We conclude that the hearing officer did not abuse her discretion in determining the BDA issue in favor of the claimant. We are satisfied that the hearing officer’s decision, in the case under review, that good cause exists to relieve the unrepresented claimant of the effects of the BDA is supported by sufficient evidence and is not so against the great weight and preponderance of the evidence as to be clearly wrong and unjust. Cain v. Bain, 709 S.W.2d 175 (Tex. 1986).
The hearing officer did not err in determining that the claimant sustained a compensable injury on __________; that the compensable injury extends to include a left rotator cuff tear; and that the claimant timely notified the employer of the injury (Section 409.001(a) provides for notice of injury to the employer within 30 days of the injury). There is conflicting evidence in this case. The hearing officer is the sole judge of the weight and credibility of the evidence. Section 410.165(a). As the trier of fact, the hearing officer determines what facts have been established from the evidence presented. We conclude that the hearing officer’s determinations are supported by sufficient evidence and are not so against the great weight and preponderance of the evidence as to be clearly wrong and unjust. Cain, supra.

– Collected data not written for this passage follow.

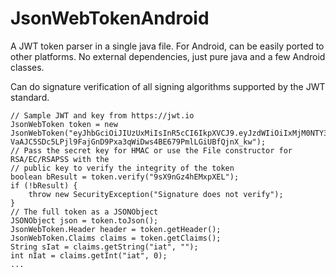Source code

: # JsonWebTokenAndroid
A JWT token parser in a single java file. For Android, can be easily ported to other platforms. No external dependencies, just pure java and a few Android classes.

Can do signature verification of all signing algorithms supported by the JWT standard.

    // Sample JWT and key from https://jwt.io
    JsonWebToken token = new JsonWebToken("eyJhbGciOiJIUzUxMiIsInR5cCI6IkpXVCJ9.eyJzdWIiOiIxMjM0NTY3ODkwIiwibmFtZSI6IkpvaG4gRG9lIiwiaWF0IjoxNTE2MjM5MDIyfQ.gMk5N93RwgOHNH1biixLlfgMclA_FWK-VaAJC5SDc5LPjl9FajGnD9Pxa3qWiDws4BE679PmlLGiUBfQjnX_kw");
    // Pass the secret key for HMAC or use the File constructor for RSA/EC/RSAPSS with the
    // public key to verify the integrity of the token
    boolean bResult = token.verify("9sX9nGz4hEMxpXEL");
    if (!bResult) {
        throw new SecurityException("Signature does not verify");
    }
    // The full token as a JSONObject
    JSONObject json = token.toJson();
    JsonWebToken.Header header = token.getHeader();
    JsonWebToken.Claims claims = token.getClaims();
    String sIat = claims.getString("iat", "");
    int nIat = claims.getInt("iat", 0);
    ...
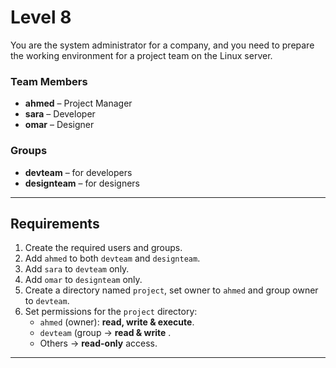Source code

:# Level 8

You are the system administrator for a company, and you need to prepare the working environment for a project team on the Linux server.

### Team Members
- **ahmed** – Project Manager
- **sara** – Developer
- **omar** – Designer

### Groups
- **devteam** – for developers
- **designteam** – for designers
---
## Requirements
1. Create the required users and groups.
2. Add `ahmed` to both `devteam` and `designteam`.
3. Add `sara` to `devteam` only.
4. Add `omar` to `designteam` only.
5. Create a directory named `project`, set owner to `ahmed` and group owner to `devteam`.
6. Set permissions for the `project` directory:
   - `ahmed` (owner): **read, write & execute**.
   - `devteam` (group → **read & write** .
   - Others → **read-only** access.
---

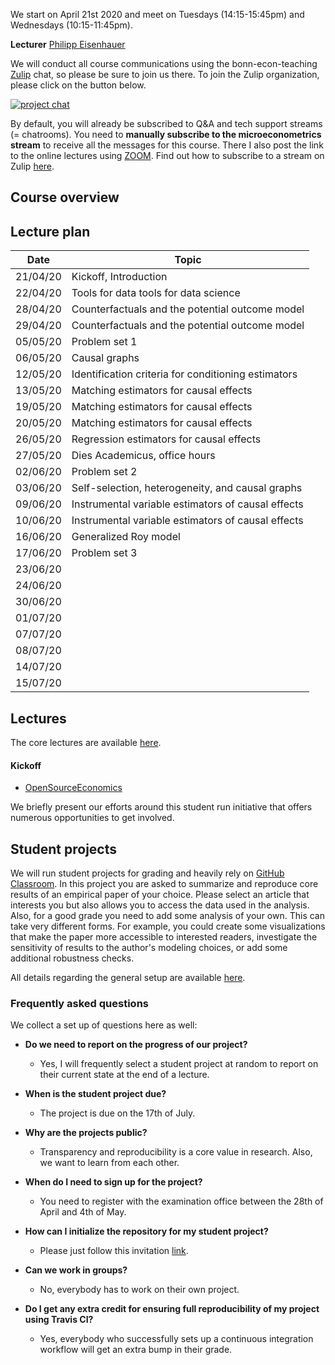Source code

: We start on April 21st 2020 and meet on Tuesdays (14:15-15:45pm) and Wednesdays (10:15-11:45pm).

**Lecturer** [Philipp Eisenhauer](https://peisenha.github.io)

We will conduct all course communications using the bonn-econ-teaching [Zulip](https://zulip.com/) chat, so please be sure to join us there. To join the Zulip organization, please click on the button below.

[![project chat](https://img.shields.io/badge/zulip-join_chat-brightgreen.svg)](https://bonn-econ-teaching.zulipchat.com)

By default, you will already be subscribed to Q&A and tech support streams (= chatrooms). You need to **manually subscribe to the microeconometrics stream** to receive all the messages for this course. There I also post the link to the online lectures using [ZOOM](https://zoom.us/). Find out how to subscribe to a stream on Zulip [here](https://zulipchat.com/help/browse-and-subscribe-to-streams).

## Course overview

## Lecture plan

| Date      | Topic                                                     |
| ----------| --------------------------------------------------------- |
| 21/04/20  | Kickoff, Introduction                                     |
| 22/04/20  | Tools for data tools for data science                     |
| 28/04/20  | Counterfactuals and the potential outcome model           |
| 29/04/20  | Counterfactuals and the potential outcome model           |
| 05/05/20  | Problem set 1                                             |
| 06/05/20  | Causal graphs                                             |
| 12/05/20  | Identification criteria for conditioning estimators       |
| 13/05/20  | Matching estimators for causal effects                    |
| 19/05/20  | Matching estimators for causal effects                    |
| 20/05/20  | Matching estimators for causal effects                    |
| 26/05/20  | Regression estimators for causal effects                  |
| 27/05/20  | Dies Academicus, office hours                             |
| 02/06/20  | Problem set 2                                             |
| 03/06/20  | Self-selection, heterogeneity, and causal graphs          |
| 09/06/20  | Instrumental variable estimators of causal effects        |
| 10/06/20  | Instrumental variable estimators of causal effects        |
| 16/06/20  | Generalized Roy model                                     |
| 17/06/20  | Problem set 3                                             |
| 23/06/20  |                                                           |
| 24/06/20  |                                                           |
| 30/06/20  |                                                           |
| 01/07/20  |                                                           |
| 07/07/20  |                                                           |
| 08/07/20  |                                                           |
| 14/07/20  |                                                           |
| 15/07/20  |                                                           |

## Lectures

The core lectures are available [here](https://github.com/HumanCapitalAnalysis/microeconometrics/blob/master/README.md).

#### Kickoff

* [OpenSourceEconomics](https://opensourceeconomics.github.io/)

We briefly present our efforts around this student run initiative that offers numerous opportunities to get involved.

## Student projects

We will run student projects for grading and heavily rely on [GitHub Classroom](https://classroom.github.com). In this project you are asked to summarize and reproduce core results of an empirical paper of your choice. Please select an article that interests you but also allows you to access the data used in the analysis. Also, for a good grade you need to add some analysis of your own. This can take very different forms. For example, you could create some visualizations that make the paper more accessible to interested readers, investigate the sensitivity of results to the author's modeling choices, or add some additional robustness checks.

All details regarding the general setup are available [here](https://github.com/HumanCapitalAnalysis/student-project-template).

### Frequently asked questions

We collect a set up of questions here as well:

* **Do we need to report on the progress of our project?**

  * Yes, I will frequently select a student project at random to report on their current state at the end of a lecture.


* **When is the student project due?**

  * The project is due on the 17th of July.


* **Why are the projects public?**

  * Transparency and reproducibility is a core value in research. Also, we want to learn from each other.


* **When do I need to sign up for the project?**

  * You need to register with the examination office between the 28th of April and 4th of May.


* **How can I initialize the repository for my student project?**

  * Please just follow this invitation [link](https://classroom.github.com/a/AIR1HxcC).


* **Can we work in groups?**

  * No, everybody has to work on their own project.


* **Do I get any extra credit for ensuring full reproducibility of my project using Travis CI?**

  * Yes, everybody who successfully sets up a continuous integration workflow will get an extra bump in their grade.
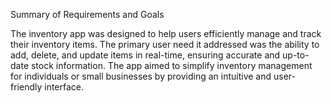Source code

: Summary of Requirements and Goals

The inventory app was designed to help users efficiently manage and track their inventory items. The
primary user need it addressed was the ability to add, delete, and update items in real-time, ensuring
accurate and up-to-date stock information. The app aimed to simplify inventory management for
individuals or small businesses by providing an intuitive and user-friendly interface.

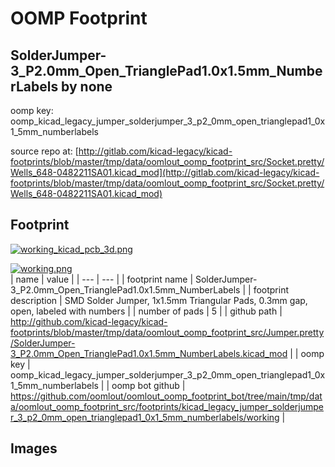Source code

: # OOMP Footprint  
## SolderJumper-3_P2.0mm_Open_TrianglePad1.0x1.5mm_NumberLabels  by none  
  
oomp key: oomp_kicad_legacy_jumper_solderjumper_3_p2_0mm_open_trianglepad1_0x1_5mm_numberlabels  
  
source repo at: [http://gitlab.com/kicad-legacy/kicad-footprints/blob/master/tmp/data/oomlout_oomp_footprint_src/Socket.pretty/Wells_648-0482211SA01.kicad_mod](http://gitlab.com/kicad-legacy/kicad-footprints/blob/master/tmp/data/oomlout_oomp_footprint_src/Socket.pretty/Wells_648-0482211SA01.kicad_mod)  
## Footprint  
  
[![working_kicad_pcb_3d.png](working_kicad_pcb_3d_600.png)](working_kicad_pcb_3d.png)  
  
[![working.png](working_600.png)](working.png)  
| name | value | 
| --- | --- | 
| footprint name | SolderJumper-3_P2.0mm_Open_TrianglePad1.0x1.5mm_NumberLabels | 
| footprint description | SMD Solder Jumper, 1x1.5mm Triangular Pads, 0.3mm gap, open, labeled with numbers | 
| number of pads | 5 | 
| github path | http://github.com/kicad-legacy/kicad-footprints/blob/master/tmp/data/oomlout_oomp_footprint_src/Jumper.pretty/SolderJumper-3_P2.0mm_Open_TrianglePad1.0x1.5mm_NumberLabels.kicad_mod | 
| oomp key | oomp_kicad_legacy_jumper_solderjumper_3_p2_0mm_open_trianglepad1_0x1_5mm_numberlabels | 
| oomp bot github | https://github.com/oomlout/oomlout_oomp_footprint_bot/tree/main/tmp/data/oomlout_oomp_footprint_src/footprints/kicad_legacy_jumper_solderjumper_3_p2_0mm_open_trianglepad1_0x1_5mm_numberlabels/working | 
## Images  
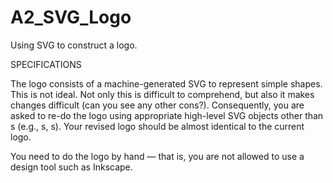 # A2_SVG_Logo
Using SVG to construct a logo.

SPECIFICATIONS

The logo consists of a machine-generated SVG <path> to represent simple shapes. This is not ideal. Not only this <path> is difficult to comprehend, but also it makes changes difficult (can you see any other cons?). Consequently, you are asked to re-do the logo using appropriate high-level SVG objects other than <path>s (e.g., <rect>s, <circle>s). Your revised logo should be almost identical to the current logo.

You need to do the logo by hand — that is, you are not allowed to use a design tool such as Inkscape.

To obtain reversal of a decision based upon alleged error in the admission or exclusion of evidence, it must first be shown that the evidentiary ruling was in error, and second that the error was reasonably calculated to cause and probably did cause the rendition of an improper decision. Hernandez v. Hernandez, 611 S.W.2d 732 (Tex. Civ. App.-San Antonio, 1981, no writ). The carrier has not shown reversible error in the hearing officer’s ruling admitting the written statement of (GC) into evidence over the carrier’s objection as to untimely exchange of that statement, which statement was exchanged with the carrier by the claimant on January 9, 2001, more than one and one-half months before the CCH. The hearing officer found that the claimant had good cause for not exchanging the statement until January 9, 2001, and we do not find an abuse of discretion in that ruling.
The hearing officer’s decision and order are affirmed.